TASK OBJECTIVE
Report the tally of lines featuring the word "tgavals" in the entries below, without anything else.

EXTRACTED ENTRIES

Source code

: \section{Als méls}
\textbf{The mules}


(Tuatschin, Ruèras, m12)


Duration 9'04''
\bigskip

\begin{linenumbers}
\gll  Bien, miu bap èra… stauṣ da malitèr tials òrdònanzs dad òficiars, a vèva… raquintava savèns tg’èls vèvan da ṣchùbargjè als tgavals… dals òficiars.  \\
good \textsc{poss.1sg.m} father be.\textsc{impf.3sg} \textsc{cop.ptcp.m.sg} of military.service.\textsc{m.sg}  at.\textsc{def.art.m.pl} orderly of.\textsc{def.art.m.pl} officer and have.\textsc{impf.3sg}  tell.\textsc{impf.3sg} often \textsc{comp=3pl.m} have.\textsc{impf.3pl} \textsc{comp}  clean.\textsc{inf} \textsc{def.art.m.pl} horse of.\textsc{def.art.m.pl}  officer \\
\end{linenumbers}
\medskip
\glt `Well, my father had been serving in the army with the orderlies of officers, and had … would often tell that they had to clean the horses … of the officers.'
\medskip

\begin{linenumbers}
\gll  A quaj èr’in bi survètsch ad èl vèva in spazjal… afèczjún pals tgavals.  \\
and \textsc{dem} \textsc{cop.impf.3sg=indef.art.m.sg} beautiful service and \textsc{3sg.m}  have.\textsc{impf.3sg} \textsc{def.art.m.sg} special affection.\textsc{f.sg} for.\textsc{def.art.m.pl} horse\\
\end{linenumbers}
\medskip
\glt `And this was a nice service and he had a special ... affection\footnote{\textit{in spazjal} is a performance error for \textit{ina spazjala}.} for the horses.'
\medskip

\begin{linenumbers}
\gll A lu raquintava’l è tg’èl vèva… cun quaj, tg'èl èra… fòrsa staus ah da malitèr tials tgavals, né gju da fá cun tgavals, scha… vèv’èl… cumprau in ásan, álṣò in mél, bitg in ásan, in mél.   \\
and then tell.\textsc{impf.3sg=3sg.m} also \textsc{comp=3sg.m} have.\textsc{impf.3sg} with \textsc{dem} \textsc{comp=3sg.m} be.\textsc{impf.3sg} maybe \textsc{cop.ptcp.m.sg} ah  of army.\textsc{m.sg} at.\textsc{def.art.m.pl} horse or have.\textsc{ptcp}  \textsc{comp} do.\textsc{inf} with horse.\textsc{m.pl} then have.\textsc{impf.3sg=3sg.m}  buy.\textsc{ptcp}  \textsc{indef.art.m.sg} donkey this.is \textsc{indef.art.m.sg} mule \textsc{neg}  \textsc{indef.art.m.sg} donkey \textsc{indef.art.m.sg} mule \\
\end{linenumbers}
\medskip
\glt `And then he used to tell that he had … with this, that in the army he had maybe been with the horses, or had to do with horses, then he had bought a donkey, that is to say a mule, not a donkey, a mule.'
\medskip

EXERCISE RESPONSE
3